> _Activity_:
Only the closing stretch of the material belongs in the answer: the line containing "In addition, we" and every line after it, copied exactly.

> _Data for this exercise_:
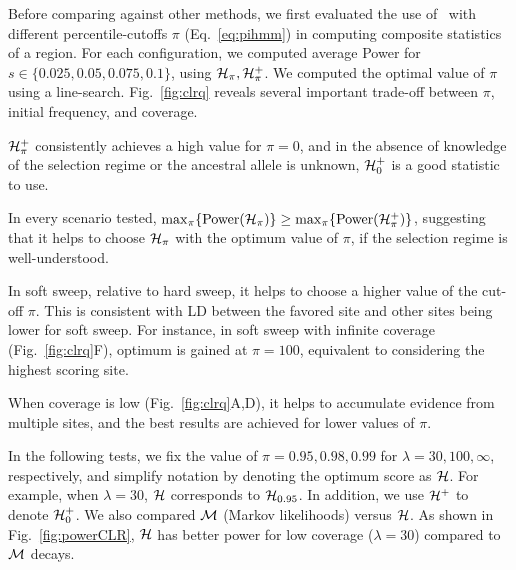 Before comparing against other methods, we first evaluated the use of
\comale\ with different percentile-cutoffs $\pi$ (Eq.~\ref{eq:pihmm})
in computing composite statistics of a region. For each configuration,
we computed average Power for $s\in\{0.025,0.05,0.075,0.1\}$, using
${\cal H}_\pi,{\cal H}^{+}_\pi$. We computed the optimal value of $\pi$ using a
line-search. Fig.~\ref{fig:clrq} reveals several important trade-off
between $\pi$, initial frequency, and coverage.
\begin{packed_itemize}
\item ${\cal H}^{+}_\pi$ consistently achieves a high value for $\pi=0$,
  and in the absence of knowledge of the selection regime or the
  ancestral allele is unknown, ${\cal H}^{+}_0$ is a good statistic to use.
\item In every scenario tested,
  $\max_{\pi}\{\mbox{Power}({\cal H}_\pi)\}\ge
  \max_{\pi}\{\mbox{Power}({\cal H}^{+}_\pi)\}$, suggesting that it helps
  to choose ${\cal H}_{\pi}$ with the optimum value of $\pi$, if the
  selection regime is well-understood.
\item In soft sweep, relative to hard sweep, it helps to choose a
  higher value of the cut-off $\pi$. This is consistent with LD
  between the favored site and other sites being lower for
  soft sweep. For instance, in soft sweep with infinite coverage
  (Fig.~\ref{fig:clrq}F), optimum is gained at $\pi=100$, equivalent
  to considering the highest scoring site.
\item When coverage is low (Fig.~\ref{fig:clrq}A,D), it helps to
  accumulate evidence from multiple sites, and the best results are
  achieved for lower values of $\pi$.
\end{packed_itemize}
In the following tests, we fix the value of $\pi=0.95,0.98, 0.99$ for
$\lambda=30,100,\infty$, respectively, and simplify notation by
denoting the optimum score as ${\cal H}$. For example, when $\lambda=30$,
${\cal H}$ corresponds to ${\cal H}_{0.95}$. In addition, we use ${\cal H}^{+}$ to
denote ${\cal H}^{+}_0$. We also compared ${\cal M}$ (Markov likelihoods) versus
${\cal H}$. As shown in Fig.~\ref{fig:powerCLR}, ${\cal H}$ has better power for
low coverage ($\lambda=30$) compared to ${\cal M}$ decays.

> _Answer for this exercise_:
${\cal H}$ corresponds to ${\cal H}_{0.95}$. In addition, we use ${\cal H}^{+}$ to
denote ${\cal H}^{+}_0$. We also compared ${\cal M}$ (Markov likelihoods) versus
${\cal H}$. As shown in Fig.~\ref{fig:powerCLR}, ${\cal H}$ has better power for
low coverage ($\lambda=30$) compared to ${\cal M}$ decays.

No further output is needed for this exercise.